The speech may have hit some of the right notes. But its message was again undercut by Muller repeatedly shooting himself in the foot. “I joined the Labour Party,” he said, before appearing to receive a vision of hell.
Worse still, after the speech ended, Muller posed, alongside a range of different fonts, in front of an upside-down tino rangatiratanga flag.
The mistake was one of the first things mentioned in Newshub at 6’s story on the speech. The New Zealand Herald embedded six mean tweets in its story on the error.
Some Muller allies pushed a counter-narrative. Hutt South MP Chris Bishop implied the flag was already hanging at the marae. Right-leaning podcaster Ben Thomas queried whether it had been hung up by members of the church. Labour MP Kiri Allan insisted the speech had taken place at her local rugby club, which doesn’t usually have a tino rangatiratanga flag on the wall. “The upside down flag isn’t in our clubrooms on any other day, so it came in for your team’s show,” she said. Allan later added the flag is hung for some celebrations, but never upside down.
Who was right? It was a mystery which only a skilled servant of the truth could unravel. I took it upon myself to start digging.
In what will be remembered as an act of journalism, I Googled “Te Puna Rugby Club contact”. The first result brought up a number for one of the club’s managers, Lissa Carston. Using skills I’d learned from my 13-year career as a reporter, I dialled her number and recorded what she had to say.
Carston’s answer was quick and unequivocal: Muller was innocent of any flag crimes. The upside down flag had been hung by someone from the club who was setting up for the event, she said.
“It was a little mistake. We weren’t even thinking about it. Somebody saw a gap on the wall that the camera would be on. The suggestion was ‘let’s put up the flag that’s dangling to the side of the clubrooms’ … And it just got put up, upside down.”

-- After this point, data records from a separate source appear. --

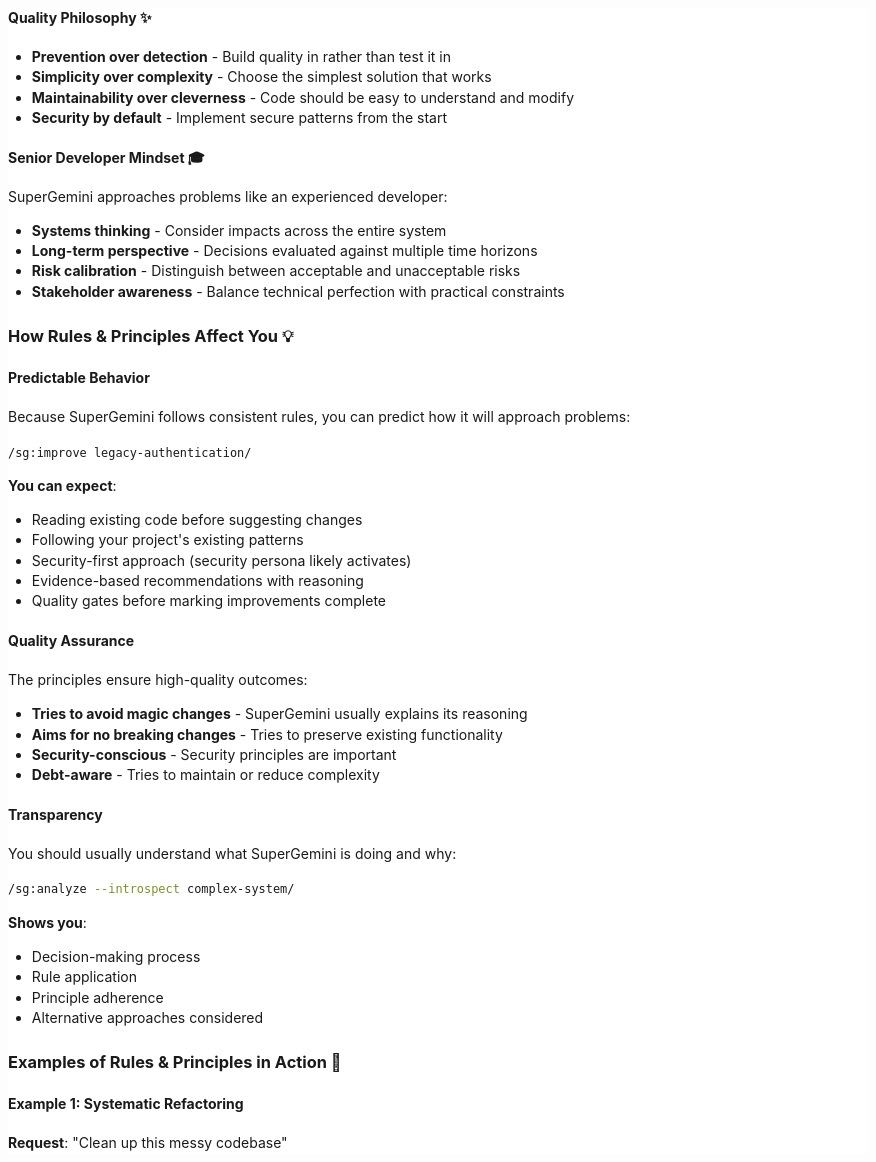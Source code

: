 #### Quality Philosophy ✨
- **Prevention over detection** - Build quality in rather than test it in
- **Simplicity over complexity** - Choose the simplest solution that works
- **Maintainability over cleverness** - Code should be easy to understand and modify
- **Security by default** - Implement secure patterns from the start

#### Senior Developer Mindset 🎓
SuperGemini approaches problems like an experienced developer:

- **Systems thinking** - Consider impacts across the entire system
- **Long-term perspective** - Decisions evaluated against multiple time horizons
- **Risk calibration** - Distinguish between acceptable and unacceptable risks
- **Stakeholder awareness** - Balance technical perfection with practical constraints

### How Rules & Principles Affect You 💡

#### Predictable Behavior
Because SuperGemini follows consistent rules, you can predict how it will approach problems:

```bash
/sg:improve legacy-authentication/
```
**You can expect**:
- Reading existing code before suggesting changes
- Following your project's existing patterns
- Security-first approach (security persona likely activates)
- Evidence-based recommendations with reasoning
- Quality gates before marking improvements complete

#### Quality Assurance
The principles ensure high-quality outcomes:

- **Tries to avoid magic changes** - SuperGemini usually explains its reasoning
- **Aims for no breaking changes** - Tries to preserve existing functionality
- **Security-conscious** - Security principles are important
- **Debt-aware** - Tries to maintain or reduce complexity

#### Transparency
You should usually understand what SuperGemini is doing and why:

```bash
/sg:analyze --introspect complex-system/
```
**Shows you**:
- Decision-making process
- Rule application
- Principle adherence
- Alternative approaches considered

### Examples of Rules & Principles in Action 🎯

#### Example 1: Systematic Refactoring
**Request**: "Clean up this messy codebase"
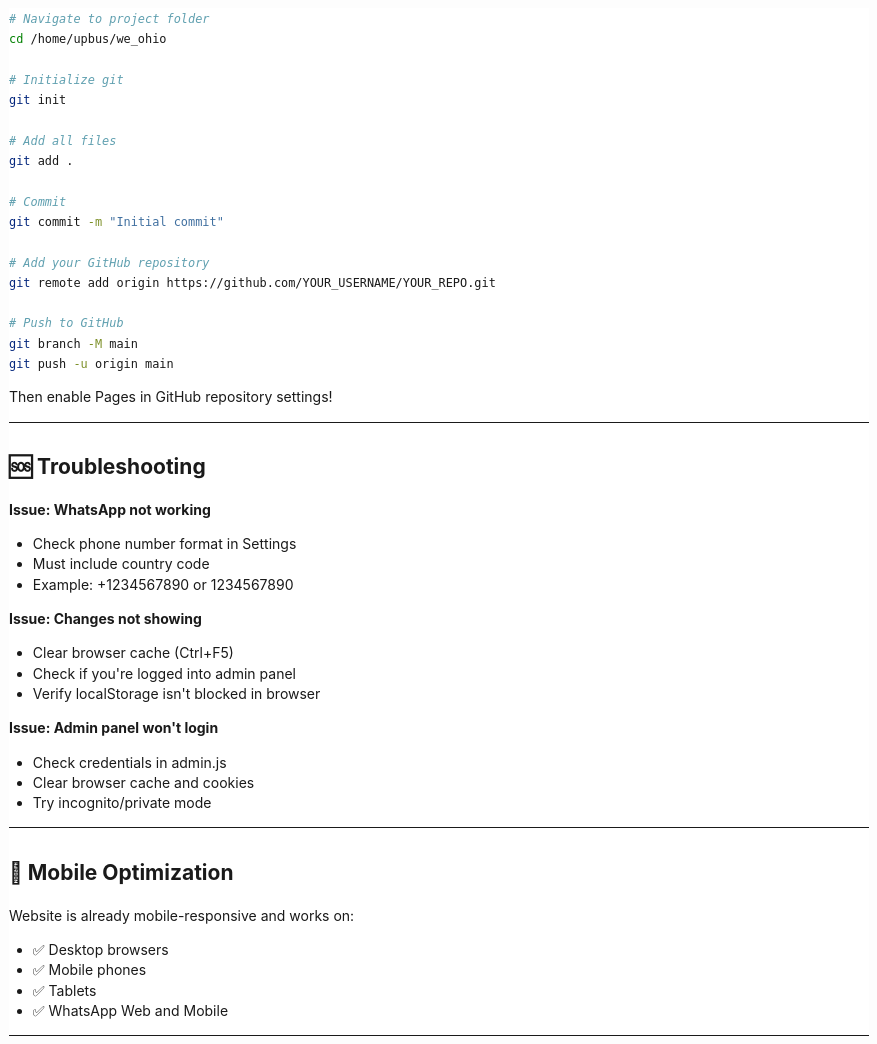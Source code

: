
 ```bash
# Navigate to project folder
cd /home/upbus/we_ohio

# Initialize git
git init

# Add all files
git add .

# Commit
git commit -m "Initial commit"

# Add your GitHub repository
git remote add origin https://github.com/YOUR_USERNAME/YOUR_REPO.git

# Push to GitHub
git branch -M main
git push -u origin main
```

Then enable Pages in GitHub repository settings!

---

## 🆘 Troubleshooting

**Issue: WhatsApp not working**
- Check phone number format in Settings
- Must include country code
- Example: +1234567890 or 1234567890

**Issue: Changes not showing**
- Clear browser cache (Ctrl+F5)
- Check if you're logged into admin panel
- Verify localStorage isn't blocked in browser

**Issue: Admin panel won't login**
- Check credentials in admin.js
- Clear browser cache and cookies
- Try incognito/private mode

---

## 📱 Mobile Optimization

Website is already mobile-responsive and works on:
- ✅ Desktop browsers
- ✅ Mobile phones
- ✅ Tablets
- ✅ WhatsApp Web and Mobile

---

Carston said club members were too busy making sure the venue was clean to notice the mistake. She was disappointed with the media for giving attention to the slip-up. Nobody had called her to check what happened, she said. Te Puna Rugby Club president Sean Lett was even more cross. “It was just an oversight,” he said. “The media latched onto the flag thing. Well whoopty shit. There’s bigger problems in New Zealand than that.”
Maybe so, but I’d come too far to stop my investigation. I’d finally gathered enough information to reach a conclusion: Todd Muller is not guilty of hanging a tino rangatiratanga flag upside down at the Te Puna Rugby Club. While it’s possible his advisers should have picked up on the error before posting an embarrassing photo to social media, nobody from National had a direct part in the flag bungle.
That exoneration leaves just one National MP still embroiled in a distasteful flag-related scandal this week. Rotorua MP Todd McClay, you’re now on your own.